(RECORDS FOR THIS TASK)

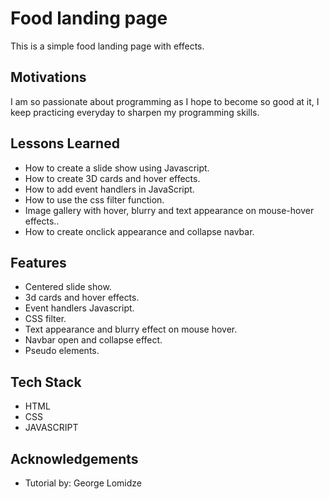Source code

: # Food landing page 

This is a simple food landing page with effects.

## Motivations
I am so passionate about programming as I hope to become so good at it, I keep practicing everyday to sharpen my programming skills. 

## Lessons Learned

- How to create a slide show using Javascript.
- How to create 3D cards and hover effects.
- How to add event handlers in JavaScript.
- How to use the css filter function.
- Image gallery with hover, blurry and text appearance on mouse-hover effects..
- How to create onclick appearance and collapse navbar.

## Features

- Centered slide show.
- 3d cards and hover effects.
- Event handlers Javascript.
- CSS filter.
- Text appearance and blurry effect on mouse hover.
- Navbar open and collapse effect.
- Pseudo elements.

## Tech Stack

- HTML
- CSS
- JAVASCRIPT

## Acknowledgements

 - Tutorial by: George Lomidze 
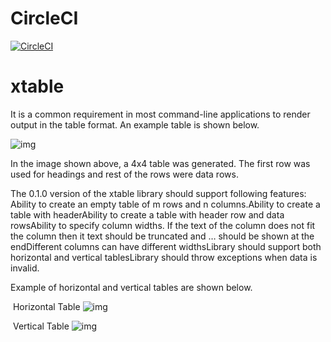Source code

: # CircleCI

[![CircleCI](https://circleci.com/gh/himankbatra/xtable.svg?style=svg&circle-token=3c690ed73165d2c5d248de0a71f645b736cb48f0)](https://circleci.com/gh/himankbatra/xtable)

# xtable

 It is a common requirement in most command-line applications to render output in the table format. An example table is shown below.

![img](https://lh5.googleusercontent.com/tSinvEdjj3w5WWl58hwJ3vqSr1wJWq3TKwLp1gW3iFW2FUJdf3jTWVN_ljTfXSnp9vKjLwgtNRXrVbq6yaXWRaxj3nMGVLY5ByBArTSKKI7SkllxR7xk-nW0BSc6LW4A1T2NojF_)

In the image shown above, a 4x4 table was generated. The first row was used for headings and rest of the rows were data rows.

The 0.1.0 version of the xtable library should support following features:
Ability to create an empty table of m rows and n columns.Ability to create a table with headerAbility to create a table with header row and data rowsAbility to specify column widths. If the text of the column does not fit the column then it text should be truncated and … should be shown at the endDifferent columns can have different widthsLibrary should support both horizontal and vertical tablesLibrary should throw exceptions when data is invalid.


Example of horizontal and vertical tables are shown below.

​                                                    Horizontal Table 
![img](https://lh6.googleusercontent.com/GMzUmkW8-AN_v9B7BIPAmoDf_VFRhka81M4CLn_O9NGT781-m-9-jFoo_btqM_khpPi7Fc4nGlKl3MCoQXioax2RS9Y0FO1mSeZNfdgEASVQ6rcoeHLlOoilrluEnze-mMUGFGp4)

​                                                        Vertical Table 
![img](https://lh6.googleusercontent.com/HD6E-qHcbZL2ZORBbIjWLaL9rFr6wrgJ6ydJbROlONXBZHWxn9z6eDEc9rMn2tgq9S8g_VAivRW8zNj94K-dOAKlv8yaDfpj6PJNbGwcnwUlSYpxekHSo9BjFjdh4L1j9EEflHs6)

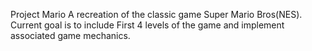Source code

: Project Mario
A recreation of the classic game Super Mario Bros(NES). Current goal is to include First 4 levels of the game and implement associated game mechanics.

(End RECORDS FOR THIS TASK)

WHAT YOU HAVE TO DO: Provide the lines again, unchanged, from where the data above begins through the line containing "## Lessons Learned", both ends included, omitting pictures and adding nothing.

OUTPUT OF THE TASK:
Source code

: # Food landing page 

This is a simple food landing page with effects.

## Motivations
I am so passionate about programming as I hope to become so good at it, I keep practicing everyday to sharpen my programming skills. 

## Lessons Learned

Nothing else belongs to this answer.